I get it: the point of saying, “It’s not the camera, it’s you,” is to get photographers off lusting over the latest gear, and get them out shooting with the gear they already have. But you know what? Sometimes it is the camera. Consider this photograph.

I took it with my Canon TLb, a 35mm SLR. I used a 50mm f/1.8 lens and Kodak Gold 200 film. I probably shot this at something like f/2 at 1/500 second. The lens lets me focus as close as about one foot.
I made this photo a minute later with my Voigtländer Vito II, a 35mm viewfinder camera, on Kodak Gold 200. It can’t focus closer than about three feet, so I had to stand farther back from my subject compared to the Canon SLR. And its 1/300 second top shutter speed and f/3.5 maximum aperture meant vastly different depth of field.

I know this subject isn’t really that interesting. But the point is: there may be some shots your camera can’t get that some other camera can.
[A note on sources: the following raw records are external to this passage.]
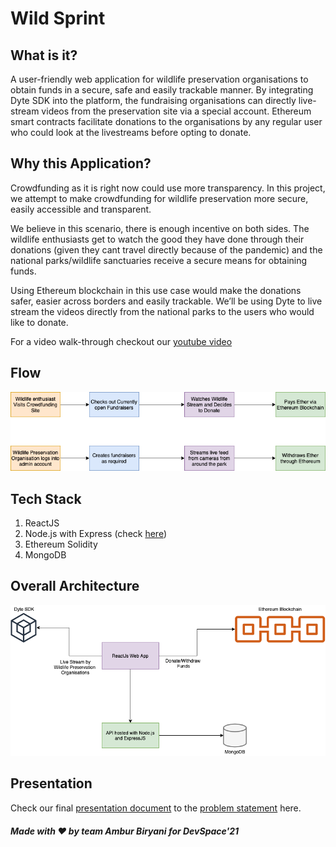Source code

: # Wild Sprint

## What is it?

A user-friendly web application for wildlife preservation organisations to obtain funds in a secure, safe and easily trackable manner. By integrating Dyte SDK into the platform, the fundraising organisations can directly live-stream videos from the preservation site via a special account. Ethereum smart contracts facilitate donations to the organisations by any regular user who could look at the livestreams before opting to donate.

## Why this Application?

Crowdfunding as it is right now could use more transparency. In this project, we attempt to make crowdfunding for wildlife preservation more secure, easily accessible and transparent.

We believe in this scenario, there is enough incentive on both sides. The wildlife enthusiasts get to watch the good they have done through their donations (given they cant travel directly because of the pandemic) and the national parks/wildlife sanctuaries receive a secure means for obtaining funds. 

Using Ethereum blockchain in this use case would make the donations safer, easier across borders and easily trackable. We’ll be using Dyte to live stream the videos directly from the national parks to the users who would like to donate.

For a video walk-through checkout our [youtube video](https://www.youtube.com/watch?v=izMW93BM-xs&t=2s)

## Flow

![](./assets/flowv2.png)


## Tech Stack

1. ReactJS
2. Node.js with Express (check [here](https://github.com/ambur-biryani/wild-sprint-backend))
3. Ethereum Solidity
4. MongoDB

## Overall Architecture

![](./assets/arch.png)


## Presentation

Check our final [presentation document](./assets/wildsprint_v3.pptx) to the [problem statement](assets/problem_statement.pdf) here.

##### Made with ❤  by team Ambur Biryani for DevSpace'21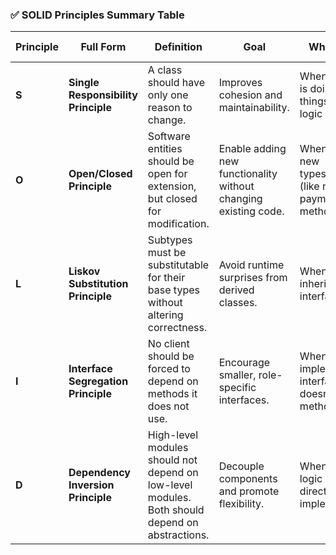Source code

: ### ✅ **SOLID Principles Summary Table**

| Principle | Full Form | Definition | Goal | When to Use | Real-world Example |
|-----------|-----------|------------|------|--------------|---------------------|
| **S** | **Single Responsibility Principle** | A class should have only one reason to change. | Improves cohesion and maintainability. | When your class is doing multiple things (e.g., logic + I/O). | Split `Invoice` class into `InvoiceCalculator` and `InvoicePrinter`. |
| **O** | **Open/Closed Principle** | Software entities should be open for extension, but closed for modification. | Enable adding new functionality without changing existing code. | When adding new types/behaviors (like new payment methods). | Adding a `PayPalPayment` class without changing existing `Payment` logic. |
| **L** | **Liskov Substitution Principle** | Subtypes must be substitutable for their base types without altering correctness. | Avoid runtime surprises from derived classes. | When using inheritance or interfaces. | Substituting `Penguin` for `Bird` shouldn’t break behavior. |
| **I** | **Interface Segregation Principle** | No client should be forced to depend on methods it does not use. | Encourage smaller, role-specific interfaces. | When a class implements an interface but doesn’t need all methods. | Separate `Printer` and `Scanner` interfaces instead of `IMachine`. |
| **D** | **Dependency Inversion Principle** | High-level modules should not depend on low-level modules. Both should depend on abstractions. | Decouple components and promote flexibility. | When high-level logic depends directly on implementations. | Use `NotificationService` interface for `EmailNotification` and `SMSNotification`. |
I know that any reasonable SLR will let me move in close and get that creamy background effect. But what interesting work can I do with the Vito II? The camera on my iPhone? An old box camera? Creativity happens within constraints. Pushing a limited tool to its limits is where surprising and outstanding work can happen.
And I might do some of that work were I not having so much fun shooting my SLRs!